↓↓↓
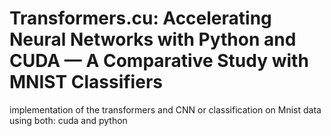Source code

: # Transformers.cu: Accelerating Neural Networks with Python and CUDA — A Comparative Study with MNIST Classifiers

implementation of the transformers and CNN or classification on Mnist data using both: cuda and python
↑↑↑
↓↓↓
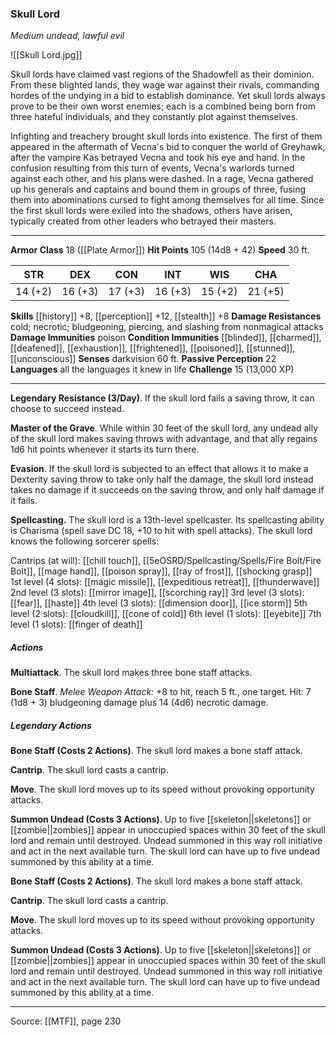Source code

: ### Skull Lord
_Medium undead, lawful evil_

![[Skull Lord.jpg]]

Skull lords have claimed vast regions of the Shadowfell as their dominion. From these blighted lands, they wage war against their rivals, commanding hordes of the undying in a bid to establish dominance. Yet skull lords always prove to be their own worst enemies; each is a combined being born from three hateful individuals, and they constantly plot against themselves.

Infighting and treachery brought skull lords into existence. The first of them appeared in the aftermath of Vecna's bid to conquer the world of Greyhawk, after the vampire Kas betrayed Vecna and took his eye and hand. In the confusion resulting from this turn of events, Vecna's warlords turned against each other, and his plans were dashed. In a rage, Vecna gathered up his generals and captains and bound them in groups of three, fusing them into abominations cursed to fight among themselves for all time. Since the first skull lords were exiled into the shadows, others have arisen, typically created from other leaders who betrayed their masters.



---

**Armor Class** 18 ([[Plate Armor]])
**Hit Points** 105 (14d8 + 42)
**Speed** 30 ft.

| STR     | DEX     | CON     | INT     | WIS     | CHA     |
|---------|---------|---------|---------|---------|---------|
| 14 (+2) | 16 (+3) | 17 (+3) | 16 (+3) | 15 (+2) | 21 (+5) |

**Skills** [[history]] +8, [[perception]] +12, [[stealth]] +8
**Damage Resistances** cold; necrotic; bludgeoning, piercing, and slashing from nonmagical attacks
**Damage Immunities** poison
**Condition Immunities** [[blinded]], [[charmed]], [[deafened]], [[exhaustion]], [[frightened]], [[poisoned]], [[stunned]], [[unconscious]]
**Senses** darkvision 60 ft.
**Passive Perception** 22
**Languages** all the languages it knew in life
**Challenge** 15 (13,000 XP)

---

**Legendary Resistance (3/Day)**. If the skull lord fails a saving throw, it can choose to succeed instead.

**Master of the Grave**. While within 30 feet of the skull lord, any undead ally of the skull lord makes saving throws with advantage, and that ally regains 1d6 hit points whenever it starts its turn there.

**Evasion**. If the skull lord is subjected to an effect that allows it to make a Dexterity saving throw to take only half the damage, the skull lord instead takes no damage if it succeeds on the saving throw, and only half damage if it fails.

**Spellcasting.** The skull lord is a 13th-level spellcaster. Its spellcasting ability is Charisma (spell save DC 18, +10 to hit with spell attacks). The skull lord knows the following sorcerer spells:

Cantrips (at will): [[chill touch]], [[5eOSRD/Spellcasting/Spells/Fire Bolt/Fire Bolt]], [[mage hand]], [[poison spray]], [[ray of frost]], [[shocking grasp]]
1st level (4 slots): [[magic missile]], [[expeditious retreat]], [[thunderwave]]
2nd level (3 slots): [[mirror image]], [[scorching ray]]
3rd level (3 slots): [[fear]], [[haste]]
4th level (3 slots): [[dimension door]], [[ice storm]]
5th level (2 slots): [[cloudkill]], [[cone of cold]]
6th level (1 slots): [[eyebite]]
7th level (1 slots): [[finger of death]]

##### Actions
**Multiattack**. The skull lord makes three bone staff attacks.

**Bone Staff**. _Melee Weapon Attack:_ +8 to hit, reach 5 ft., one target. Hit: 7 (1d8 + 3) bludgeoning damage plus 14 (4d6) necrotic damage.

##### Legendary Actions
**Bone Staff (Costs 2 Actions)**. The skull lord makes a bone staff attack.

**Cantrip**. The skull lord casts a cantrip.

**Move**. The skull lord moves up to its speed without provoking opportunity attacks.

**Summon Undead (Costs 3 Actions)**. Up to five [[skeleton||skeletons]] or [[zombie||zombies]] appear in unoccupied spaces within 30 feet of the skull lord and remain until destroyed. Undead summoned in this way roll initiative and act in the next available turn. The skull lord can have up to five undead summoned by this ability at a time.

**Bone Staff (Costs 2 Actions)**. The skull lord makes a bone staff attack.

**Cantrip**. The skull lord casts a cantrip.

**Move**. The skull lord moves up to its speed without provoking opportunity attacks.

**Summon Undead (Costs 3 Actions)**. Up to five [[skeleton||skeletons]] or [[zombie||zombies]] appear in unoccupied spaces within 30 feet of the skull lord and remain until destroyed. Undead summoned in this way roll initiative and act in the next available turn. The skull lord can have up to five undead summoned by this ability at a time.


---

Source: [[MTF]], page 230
↑↑↑
ASSIGNMENT -> Above are some lines. Repeat exactly, and only, those from the line that has "undead, lawful evil_" through the line that has "Skull lords have".

RESPONSE TO THIS EXERCISE ->
_Medium undead, lawful evil_

![[Skull Lord.jpg]]

Skull lords have claimed vast regions of the Shadowfell as their dominion. From these blighted lands, they wage war against their rivals, commanding hordes of the undying in a bid to establish dominance. Yet skull lords always prove to be their own worst enemies; each is a combined being born from three hateful individuals, and they constantly plot against themselves.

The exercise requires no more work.